WHAT THIS TASK INVOLVES:
What do the lines from the one containing "By impactjs here: http://impactjs.com/" through the end of the entries say? Quote them exactly, and only them.

THE INPUT:
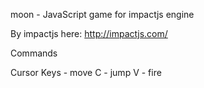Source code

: moon - JavaScript game for impactjs engine

By impactjs here: http://impactjs.com/


Commands

Cursor Keys - move 
C - jump
V - fire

RESULT:
By impactjs here: http://impactjs.com/


Commands

Cursor Keys - move 
C - jump
V - fire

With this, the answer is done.